Avec « The Mother Stone », vous allez plonger la tête la première dans les sixties. Ou vous noyer, tant l’album et ses 65 minutes sont denses. Un océan d’influences navigue sur ce disque, allant des plus évidentes (Syd Barrett, Roxy Music, les Beatles et notamment le White Album, Bowie) aux plus discrètes (Kurt Cobain, Mini Mansions ou bien Alexandra Savior). Fatalement, difficile d’y voir clair et de savoir exactement où l’on va atterrir. Mais c’est aussi la beauté de ce disque : il est imprévisible. Au sein d’une même chanson, Caleb peut changer de voix, d’intonation, de style et d’univers. Il nous trimballe où bon lui semble, au risque donc de vous perdre et de vous saouler. Mais ce risque, combien d’artistes osent le prendre et l’assumer ? (Si vous pensiez au Lemon Twigs vous allez directement à la case prison).

Dans le flou

Commençons par le début. Sur Flag Day / The Mother Stone, le titre d’ouverture, Caleb déballe les prémices de l’album. Une (longue) intro instrumentale qui vous malmène durant 3 minutes et 22 secondes avant d’entendre sa voix et les guitares. Et puis d’autres voix, en chœurs cette fois-ci. Une multitude d’instruments. Il fait un petit retour en arrière avant le grand final dans un monde magique, drogué et imaginaire. Là, vous avez deux choix : soit vous avez aimé, et ça tombe bien puisqu’il en reste 14 autres dans la même veine. Soit il vous a déjà achevé. Allez un petit effort, on continue. 
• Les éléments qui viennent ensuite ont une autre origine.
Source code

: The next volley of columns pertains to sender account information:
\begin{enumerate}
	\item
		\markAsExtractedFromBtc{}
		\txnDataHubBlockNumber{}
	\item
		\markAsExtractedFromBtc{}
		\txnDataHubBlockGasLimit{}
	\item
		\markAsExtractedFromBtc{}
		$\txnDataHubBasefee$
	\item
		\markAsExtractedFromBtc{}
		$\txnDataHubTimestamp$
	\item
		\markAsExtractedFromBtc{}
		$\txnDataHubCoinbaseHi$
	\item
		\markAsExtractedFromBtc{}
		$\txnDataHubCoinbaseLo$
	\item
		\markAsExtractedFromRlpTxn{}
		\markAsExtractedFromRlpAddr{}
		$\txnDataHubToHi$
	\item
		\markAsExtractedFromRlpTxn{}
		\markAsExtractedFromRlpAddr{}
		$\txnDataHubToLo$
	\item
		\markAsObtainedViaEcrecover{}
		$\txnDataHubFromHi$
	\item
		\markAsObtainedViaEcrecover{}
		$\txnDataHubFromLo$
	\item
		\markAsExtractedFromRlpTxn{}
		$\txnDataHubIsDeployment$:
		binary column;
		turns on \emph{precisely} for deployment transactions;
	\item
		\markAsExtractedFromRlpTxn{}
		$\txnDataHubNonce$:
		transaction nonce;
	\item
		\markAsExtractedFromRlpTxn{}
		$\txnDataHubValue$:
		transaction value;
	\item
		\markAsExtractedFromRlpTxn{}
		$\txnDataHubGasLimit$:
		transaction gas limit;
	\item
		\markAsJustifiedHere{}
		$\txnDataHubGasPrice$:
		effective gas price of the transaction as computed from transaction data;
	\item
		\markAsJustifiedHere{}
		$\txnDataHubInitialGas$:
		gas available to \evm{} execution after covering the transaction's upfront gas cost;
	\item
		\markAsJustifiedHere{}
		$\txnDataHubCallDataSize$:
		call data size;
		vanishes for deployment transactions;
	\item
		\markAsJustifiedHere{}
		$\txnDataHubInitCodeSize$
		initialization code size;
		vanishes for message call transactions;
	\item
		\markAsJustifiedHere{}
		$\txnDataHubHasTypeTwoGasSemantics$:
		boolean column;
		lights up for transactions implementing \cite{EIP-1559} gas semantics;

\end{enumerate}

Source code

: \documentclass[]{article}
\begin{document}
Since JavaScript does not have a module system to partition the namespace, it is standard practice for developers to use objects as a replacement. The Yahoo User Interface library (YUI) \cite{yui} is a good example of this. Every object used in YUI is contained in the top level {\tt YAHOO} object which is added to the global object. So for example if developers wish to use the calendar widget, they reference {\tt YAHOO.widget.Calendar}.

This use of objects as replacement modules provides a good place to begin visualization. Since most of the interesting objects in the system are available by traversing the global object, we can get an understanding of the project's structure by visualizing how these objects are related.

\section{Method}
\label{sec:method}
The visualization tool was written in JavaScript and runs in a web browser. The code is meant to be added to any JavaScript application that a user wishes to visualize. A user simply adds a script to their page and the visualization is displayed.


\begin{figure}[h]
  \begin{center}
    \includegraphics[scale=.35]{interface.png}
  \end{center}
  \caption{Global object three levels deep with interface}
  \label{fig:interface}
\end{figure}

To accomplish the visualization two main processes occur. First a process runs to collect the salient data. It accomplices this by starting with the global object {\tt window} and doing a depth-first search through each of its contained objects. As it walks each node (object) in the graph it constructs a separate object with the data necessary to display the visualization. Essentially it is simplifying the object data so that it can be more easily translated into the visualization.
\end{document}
You’re So Wonderfull repart donc sur les mêmes bases, avec des fluctuations, des diversions, des raccourcis, des embouteillages et des virages à 180 degrés alors qu’il vient de gober un acide et de passer la cinquième. La virée ne fait pourtant que commencer. Katya (un morceau incroyable d’ailleurs) montre qu’il pourra raconter des histoires à ses enfants en faisant même les voix et All I Am In You / The Big Worm ressemble un peu (mais pas trop) à la première. Ou peut-être à la deuxième ? On commence à se perdre, à ne plus savoir où l’on est, si la chanson est terminée ou si elle vient de commencer. Ah mais c’est toujours la même ? Bref, c’est un bordel sans nom. Sans rien n’avoir vu venir, on est déjà au septième morceau de l’album, Licking The Days, soit à la moitié. À partir de là, malheureusement, Caleb tourne à gauche et nous, on file tout droit. 

Si la face A (appelons-là ainsi) était intéressante, la face B fait cependant l’effet inverse. Caleb et ses égarements finissent par agacer. On se met à rêver d’un couplet refrain couplet qui n’arrive pas. For The Longest Time offre un moment de répit, et montre qu’il peut prendre les commandes sans s’égarer. Mais jusqu’à la fin de l’album, la virée en mer ressemble plus à la fin du Titanic qu’au début, même si paradoxalement, les chansons sont plus courtes et directes (The Hodge-Podge Porridge Poke, The Great I Am, Little Planet Pig). 

Sans surprise, « The Mother Stone », enregistrée et peaufinée dans un vrai studio avec plusieurs musiciens (une vingtaine au total), est une œuvre surprenante, avec du très bon et du très moyen. Les délires en pagailles finissent par rendre ce disque presque indigeste. Un peu comme si vous étiez à table, un bouton déjà ouvert pour mieux respirer, et que le fromage n’était pas encore arrivé. Les plus aventureux retrousseront leurs manches. Les plus sages attendront le café. Nous, on a déjà le sucre et la cuillère dans la main. 

L’album « The Mother Stone » de Caleb Landry Jones est sorti le 1er mai sur Sacred Bones.